Wednesday, February 18, 2009

School, schmool

I have always loved school. I haven't always loved all my classes, but I have always loved going to school and learning things and getting A's. :)

This semester I'm paying so little attention to school that it scares me. I'm 4 weeks in and I don't even remember when the midterms are due. And the worst part is that I periodically think, "I wonder when the midterms are due?" and I could, then, go look it up, but I don't.

I have one incredibly interesting class with a super-cool professor who doesn't seem to believe in having to do a lot of work and also believes in getting out of class early every week. This is the perfect storm of awesomeness for school: I learn something cool and applicable to my life every single week, but I don't even have to invest much to do it. I just show up and absorb. So I don't pay that much attention except for the couple hours a week I have to go there.

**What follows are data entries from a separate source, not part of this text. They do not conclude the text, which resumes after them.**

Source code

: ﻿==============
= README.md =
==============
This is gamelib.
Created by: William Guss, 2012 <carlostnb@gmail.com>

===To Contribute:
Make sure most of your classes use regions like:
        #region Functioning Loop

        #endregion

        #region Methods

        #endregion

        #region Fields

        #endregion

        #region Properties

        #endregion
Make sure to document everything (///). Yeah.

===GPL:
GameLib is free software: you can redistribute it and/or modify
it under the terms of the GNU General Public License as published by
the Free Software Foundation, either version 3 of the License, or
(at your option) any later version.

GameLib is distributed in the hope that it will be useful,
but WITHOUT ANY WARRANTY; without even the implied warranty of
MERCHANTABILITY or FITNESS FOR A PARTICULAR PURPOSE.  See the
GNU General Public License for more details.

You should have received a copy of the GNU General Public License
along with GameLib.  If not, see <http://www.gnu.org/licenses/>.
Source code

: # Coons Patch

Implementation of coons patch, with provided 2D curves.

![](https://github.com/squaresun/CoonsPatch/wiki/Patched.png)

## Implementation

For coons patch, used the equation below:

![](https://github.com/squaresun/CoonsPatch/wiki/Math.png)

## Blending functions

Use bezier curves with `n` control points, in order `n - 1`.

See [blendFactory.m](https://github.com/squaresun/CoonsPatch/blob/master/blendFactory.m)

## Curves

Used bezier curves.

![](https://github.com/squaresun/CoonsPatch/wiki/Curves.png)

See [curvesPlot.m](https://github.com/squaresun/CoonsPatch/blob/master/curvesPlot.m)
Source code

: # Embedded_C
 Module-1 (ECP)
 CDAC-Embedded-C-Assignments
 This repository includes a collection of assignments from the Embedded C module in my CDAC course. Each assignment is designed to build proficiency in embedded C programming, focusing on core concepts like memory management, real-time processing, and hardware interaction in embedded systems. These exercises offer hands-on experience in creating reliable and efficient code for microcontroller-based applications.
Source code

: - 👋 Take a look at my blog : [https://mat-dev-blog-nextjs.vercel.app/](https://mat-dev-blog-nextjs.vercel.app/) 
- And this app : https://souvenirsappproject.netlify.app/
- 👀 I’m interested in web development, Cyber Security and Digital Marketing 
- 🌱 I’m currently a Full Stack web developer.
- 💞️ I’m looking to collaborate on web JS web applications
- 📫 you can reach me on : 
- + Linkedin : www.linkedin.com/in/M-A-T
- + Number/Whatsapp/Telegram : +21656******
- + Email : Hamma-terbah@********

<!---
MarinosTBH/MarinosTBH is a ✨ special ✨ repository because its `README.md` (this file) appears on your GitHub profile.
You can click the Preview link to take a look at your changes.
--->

My other class is BORING and I am not learning ANYTHING so I'm having a hard time caring at all. It's an odd feeling not to care, but I really, really don't. For the first time ever, I'm embracing the idea that I can skate, and it's okay to skate, and I'm probably still going to get a good enough grade. I can't invest too much effort in something that's giving me no tangible or useful return except a grade and three more credit hours toward graduation. I even looked into dropping the class, but there's nothing else I can take; I've taken every other class that's being offered at the campus I prefer to attend, so I'm stuck.

It doesn't help that work is completely insane, so the amount of time I have left to divide between home and school is greatly diminished. And with two classes that don't really require me, at this point, to spend much time on them, I'm weighting my "free" time much more heavily toward home/family stuff.

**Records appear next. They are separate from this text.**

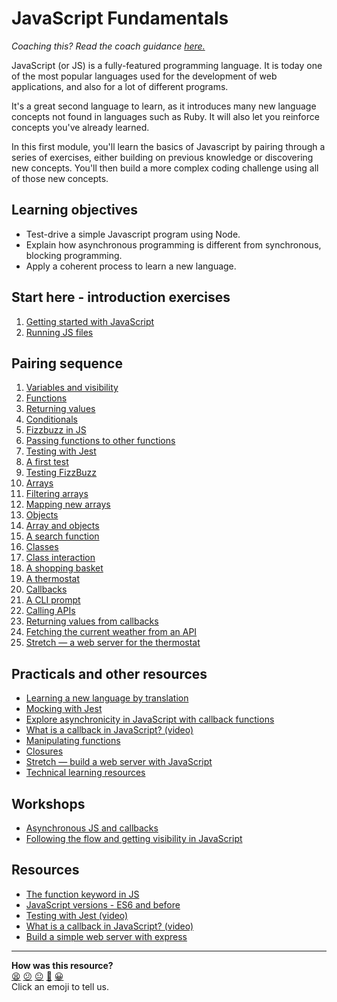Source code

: # JavaScript Fundamentals

_Coaching this? Read the coach guidance
[here.](https://github.com/makersacademy/slug/blob/main/materials/universe/language_intros/challenges/javascript_fundamentals/README.ed.md)_

JavaScript (or JS) is a fully-featured programming language. It is today one of the most
popular languages used for the development of web applications, and also for a lot of
different programs.

It's a great second language to learn, as it introduces many new language concepts not
found in languages such as Ruby. It will also let you reinforce concepts you've already
learned.

In this first module, you'll learn the basics of Javascript by pairing through a series of
exercises, either building on previous knowledge or discovering new concepts. You'll then
build a more complex coding challenge using all of those new concepts.

## Learning objectives

* Test-drive a simple Javascript program using Node.
* Explain how asynchronous programming is different from synchronous, blocking
  programming.
* Apply a coherent process to learn a new language.

## Start here - introduction exercises

1. [Getting started with JavaScript](contents/01_getting_started.md)
2. [Running JS files](contents/02_running_js_files.md)

## Pairing sequence

1. [Variables and visibility](contents/03_variables_and_visibility.md)
2. [Functions](contents/04_functions.md)
3. [Returning values](contents/05_returning_values.md)
4. [Conditionals](contents/06_conditionals.md)
5. [Fizzbuzz in JS](contents/07_fizzbuzz_function.md)
6. [Passing functions to other functions](contents/08_passing_functions.md)
7. [Testing with Jest](contents/09_testing_with_jest.md)
8. [A first test](contents/10_first_test.md)
9. [Testing FizzBuzz](contents/11_testing_fizzbuzz.md)
10. [Arrays](contents/12_arrays.md)
11. [Filtering arrays](contents/13_filter_array_elements.md)
12. [Mapping new arrays](contents/14_array_map.md)
13. [Objects](contents/15_objects.md)
14. [Array and objects](contents/16_arrays_and_objects.md)
15. [A search function](contents/17_search_function.md)
16. [Classes](contents/18_classes.md)
17. [Class interaction](contents/19_more_classes.md)
18. [A shopping basket](contents/20_shopping_basket.md)
19. [A thermostat](contents/21_thermostat.md)
20. [Callbacks](contents/22_callbacks.md)
21. [A CLI prompt](contents/23_callbacks_cli.md)
22. [Calling APIs](contents/24_calling_apis.md)
24. [Returning values from callbacks](contents/26_callbacks_return.md)
25. [Fetching the current weather from an API](contents/27_weather_api.md)
26. [Stretch — a web server for the thermostat](contents/28_thermostat_web.md)

## Practicals and other resources
 * [Learning a new language by translation](https://hackmd.io/kMNgXiPHQf2Q_P9A-tnS9A)
 * [Mocking with Jest](./pills/mocking_with_jest.md)
 * [Explore asynchronicity in JavaScript with callback functions](./practicals/callbacks)
 * [What is a callback in JavaScript? (video)](https://www.youtube.com/watch?v=xHneyv38Jro)
 * [Manipulating functions](./practicals/functions)
 * [Closures](https://hackmd.io/cIFsMAqISHqVHN_-p9hY0Q)
 * [Stretch — build a web server with JavaScript](./practicals/web-server)
 * [Technical learning resources](https://airtable.com/shrgYePUbXMJBSZQW/tblokmw6yNUO75ge6)

## Workshops

 * [Asynchronous JS and callbacks](./workshops/async-js-and-callbacks)
 * [Following the flow and getting visibility in JavaScript](./workshops/debugging)

## Resources

* [The function keyword in JS](https://github.com/makersacademy/course/blob/main/pills/js_functions.md)
* [JavaScript versions - ES6 and before](https://www.codecademy.com/articles/javascript-versions)
* [Testing with Jest (video)](https://www.youtube.com/watch?v=8gHEv5iNRKk)
* [What is a callback in JavaScript? (video)](https://www.youtube.com/watch?v=xHneyv38Jro)
* [Build a simple web server with express](https://expressjs.com/en/starter/hello-world.html)

<!-- BEGIN GENERATED SECTION DO NOT EDIT -->

---

**How was this resource?**  
[😫](https://airtable.com/shrUJ3t7KLMqVRFKR?prefill_Repository=makersacademy/javascript-fundamentals&prefill_File=README.md&prefill_Sentiment=😫) [😕](https://airtable.com/shrUJ3t7KLMqVRFKR?prefill_Repository=makersacademy/javascript-fundamentals&prefill_File=README.md&prefill_Sentiment=😕) [😐](https://airtable.com/shrUJ3t7KLMqVRFKR?prefill_Repository=makersacademy/javascript-fundamentals&prefill_File=README.md&prefill_Sentiment=😐) [🙂](https://airtable.com/shrUJ3t7KLMqVRFKR?prefill_Repository=makersacademy/javascript-fundamentals&prefill_File=README.md&prefill_Sentiment=🙂) [😀](https://airtable.com/shrUJ3t7KLMqVRFKR?prefill_Repository=makersacademy/javascript-fundamentals&prefill_File=README.md&prefill_Sentiment=😀)  
Click an emoji to tell us.

<!-- END GENERATED SECTION DO NOT EDIT -->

It is so odd for me to just let this kind of thing go. But I guess I've finally hit the point where I know this is the way it has to be. Sometimes good enough is really good enough.

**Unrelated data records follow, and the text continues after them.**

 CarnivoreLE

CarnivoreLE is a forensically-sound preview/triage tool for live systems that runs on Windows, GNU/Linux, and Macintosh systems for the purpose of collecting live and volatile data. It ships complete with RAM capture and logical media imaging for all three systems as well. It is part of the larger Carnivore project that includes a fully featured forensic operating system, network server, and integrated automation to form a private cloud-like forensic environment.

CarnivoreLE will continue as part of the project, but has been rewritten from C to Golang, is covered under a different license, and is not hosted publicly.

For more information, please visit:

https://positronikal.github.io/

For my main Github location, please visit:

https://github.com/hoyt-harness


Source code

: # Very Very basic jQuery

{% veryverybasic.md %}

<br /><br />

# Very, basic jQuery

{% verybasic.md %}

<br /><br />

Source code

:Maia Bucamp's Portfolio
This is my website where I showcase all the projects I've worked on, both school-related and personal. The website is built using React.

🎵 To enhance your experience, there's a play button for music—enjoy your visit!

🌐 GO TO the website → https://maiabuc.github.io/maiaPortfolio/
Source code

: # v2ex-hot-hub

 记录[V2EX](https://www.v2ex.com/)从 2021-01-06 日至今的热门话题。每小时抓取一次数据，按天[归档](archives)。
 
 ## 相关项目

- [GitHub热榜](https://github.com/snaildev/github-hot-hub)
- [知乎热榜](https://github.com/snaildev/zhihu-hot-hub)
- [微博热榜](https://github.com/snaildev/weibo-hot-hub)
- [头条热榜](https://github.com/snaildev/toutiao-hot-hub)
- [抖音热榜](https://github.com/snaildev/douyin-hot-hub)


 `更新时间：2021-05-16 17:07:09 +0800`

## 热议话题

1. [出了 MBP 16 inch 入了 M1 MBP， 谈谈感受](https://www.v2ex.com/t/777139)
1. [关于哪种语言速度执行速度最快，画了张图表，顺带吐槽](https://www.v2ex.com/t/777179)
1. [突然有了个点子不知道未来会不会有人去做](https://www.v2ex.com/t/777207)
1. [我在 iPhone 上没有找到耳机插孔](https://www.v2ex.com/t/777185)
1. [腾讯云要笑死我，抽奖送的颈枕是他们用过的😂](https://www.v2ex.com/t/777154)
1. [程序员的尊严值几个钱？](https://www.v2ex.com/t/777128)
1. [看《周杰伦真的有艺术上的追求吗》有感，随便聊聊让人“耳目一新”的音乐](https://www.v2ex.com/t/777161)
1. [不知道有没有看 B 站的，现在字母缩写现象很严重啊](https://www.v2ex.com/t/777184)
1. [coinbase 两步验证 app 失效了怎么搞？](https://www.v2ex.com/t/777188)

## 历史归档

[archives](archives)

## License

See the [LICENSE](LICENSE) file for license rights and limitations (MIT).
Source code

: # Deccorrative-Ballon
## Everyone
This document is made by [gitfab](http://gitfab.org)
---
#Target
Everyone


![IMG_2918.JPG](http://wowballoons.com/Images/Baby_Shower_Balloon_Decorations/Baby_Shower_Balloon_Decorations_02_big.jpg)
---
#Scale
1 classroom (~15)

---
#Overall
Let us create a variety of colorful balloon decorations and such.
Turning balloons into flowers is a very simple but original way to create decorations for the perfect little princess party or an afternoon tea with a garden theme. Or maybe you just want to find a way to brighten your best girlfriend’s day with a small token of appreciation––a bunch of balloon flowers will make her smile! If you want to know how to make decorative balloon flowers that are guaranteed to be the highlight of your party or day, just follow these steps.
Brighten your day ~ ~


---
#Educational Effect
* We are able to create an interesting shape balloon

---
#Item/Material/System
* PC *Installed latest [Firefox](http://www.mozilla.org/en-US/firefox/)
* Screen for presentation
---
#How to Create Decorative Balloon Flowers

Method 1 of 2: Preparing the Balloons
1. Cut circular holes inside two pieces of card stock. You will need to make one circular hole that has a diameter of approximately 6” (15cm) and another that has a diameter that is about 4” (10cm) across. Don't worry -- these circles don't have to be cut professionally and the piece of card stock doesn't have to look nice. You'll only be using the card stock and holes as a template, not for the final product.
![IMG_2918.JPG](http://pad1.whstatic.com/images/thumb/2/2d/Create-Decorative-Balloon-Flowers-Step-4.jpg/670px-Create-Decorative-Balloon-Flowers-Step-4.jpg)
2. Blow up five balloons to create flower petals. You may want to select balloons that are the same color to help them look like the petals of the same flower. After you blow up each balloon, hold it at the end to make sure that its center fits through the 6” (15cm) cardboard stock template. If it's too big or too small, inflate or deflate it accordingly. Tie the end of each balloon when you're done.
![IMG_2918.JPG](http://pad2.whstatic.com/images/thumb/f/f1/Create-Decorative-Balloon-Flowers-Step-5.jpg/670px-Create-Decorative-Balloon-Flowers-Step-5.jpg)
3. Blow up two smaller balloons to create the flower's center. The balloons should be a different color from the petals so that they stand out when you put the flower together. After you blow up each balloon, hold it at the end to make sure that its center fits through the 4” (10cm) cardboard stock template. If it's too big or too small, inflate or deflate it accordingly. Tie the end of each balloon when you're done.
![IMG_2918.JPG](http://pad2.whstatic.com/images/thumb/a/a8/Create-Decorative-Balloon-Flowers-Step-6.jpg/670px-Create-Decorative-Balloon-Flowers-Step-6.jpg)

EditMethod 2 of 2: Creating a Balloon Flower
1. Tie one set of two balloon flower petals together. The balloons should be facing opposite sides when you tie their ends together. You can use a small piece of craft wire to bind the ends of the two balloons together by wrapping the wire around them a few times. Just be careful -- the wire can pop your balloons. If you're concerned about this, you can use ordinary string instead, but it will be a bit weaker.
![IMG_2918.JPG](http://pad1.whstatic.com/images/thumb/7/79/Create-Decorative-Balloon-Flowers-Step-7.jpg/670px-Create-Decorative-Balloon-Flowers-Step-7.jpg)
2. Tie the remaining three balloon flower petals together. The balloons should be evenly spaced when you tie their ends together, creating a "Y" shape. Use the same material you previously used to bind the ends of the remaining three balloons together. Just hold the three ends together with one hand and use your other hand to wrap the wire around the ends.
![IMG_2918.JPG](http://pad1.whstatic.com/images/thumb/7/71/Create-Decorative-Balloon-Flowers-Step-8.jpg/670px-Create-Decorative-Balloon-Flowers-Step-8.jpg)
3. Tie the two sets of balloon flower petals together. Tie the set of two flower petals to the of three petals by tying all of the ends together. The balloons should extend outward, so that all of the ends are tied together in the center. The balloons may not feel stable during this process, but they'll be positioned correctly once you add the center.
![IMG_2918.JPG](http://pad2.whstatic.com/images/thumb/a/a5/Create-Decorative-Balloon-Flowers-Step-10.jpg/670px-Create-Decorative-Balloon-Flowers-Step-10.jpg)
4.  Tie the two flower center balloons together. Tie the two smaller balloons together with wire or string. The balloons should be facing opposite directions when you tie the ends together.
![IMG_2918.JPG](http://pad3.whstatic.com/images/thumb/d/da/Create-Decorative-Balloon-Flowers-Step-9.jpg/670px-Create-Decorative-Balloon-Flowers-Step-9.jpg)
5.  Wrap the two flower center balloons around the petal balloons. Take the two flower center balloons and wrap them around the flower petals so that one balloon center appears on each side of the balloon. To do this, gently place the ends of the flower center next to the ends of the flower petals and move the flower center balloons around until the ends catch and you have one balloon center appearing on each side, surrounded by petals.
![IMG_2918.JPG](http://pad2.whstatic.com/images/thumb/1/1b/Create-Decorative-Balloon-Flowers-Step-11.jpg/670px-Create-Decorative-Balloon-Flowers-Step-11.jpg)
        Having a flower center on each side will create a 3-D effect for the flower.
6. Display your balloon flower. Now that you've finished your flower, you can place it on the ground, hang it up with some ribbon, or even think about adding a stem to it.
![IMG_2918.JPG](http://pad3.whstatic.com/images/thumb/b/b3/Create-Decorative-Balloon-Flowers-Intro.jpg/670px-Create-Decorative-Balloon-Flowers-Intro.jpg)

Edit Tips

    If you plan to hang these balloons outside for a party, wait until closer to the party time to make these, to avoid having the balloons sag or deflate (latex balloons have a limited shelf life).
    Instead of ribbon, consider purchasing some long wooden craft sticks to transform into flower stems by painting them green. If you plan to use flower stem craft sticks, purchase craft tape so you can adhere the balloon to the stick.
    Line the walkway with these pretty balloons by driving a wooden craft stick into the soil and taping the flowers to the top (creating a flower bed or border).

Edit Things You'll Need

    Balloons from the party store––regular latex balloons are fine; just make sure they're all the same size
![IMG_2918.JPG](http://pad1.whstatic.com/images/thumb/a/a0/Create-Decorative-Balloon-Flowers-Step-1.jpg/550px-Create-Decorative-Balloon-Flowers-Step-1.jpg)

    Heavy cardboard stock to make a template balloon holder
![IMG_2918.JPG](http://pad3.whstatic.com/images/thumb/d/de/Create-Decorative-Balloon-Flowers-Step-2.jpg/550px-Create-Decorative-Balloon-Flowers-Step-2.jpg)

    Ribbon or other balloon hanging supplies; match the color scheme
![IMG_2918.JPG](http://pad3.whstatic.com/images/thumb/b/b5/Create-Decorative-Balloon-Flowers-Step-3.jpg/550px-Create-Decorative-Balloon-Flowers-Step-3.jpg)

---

I've flirted with this "so what?" attitude before, but this is the first time I feel like it's really taking hold. I am beginning to understand how everybody in undergrad had so much time to go out and do stuff - they'd already arrived at this enlightened approach to education. Talk to me again, though, when I'm trying to get midterm papers done...because usually the closer the grade gets, the more wiggy I get. That will be the true test.

Which reminds me...I really should look up when those things are due. Bah.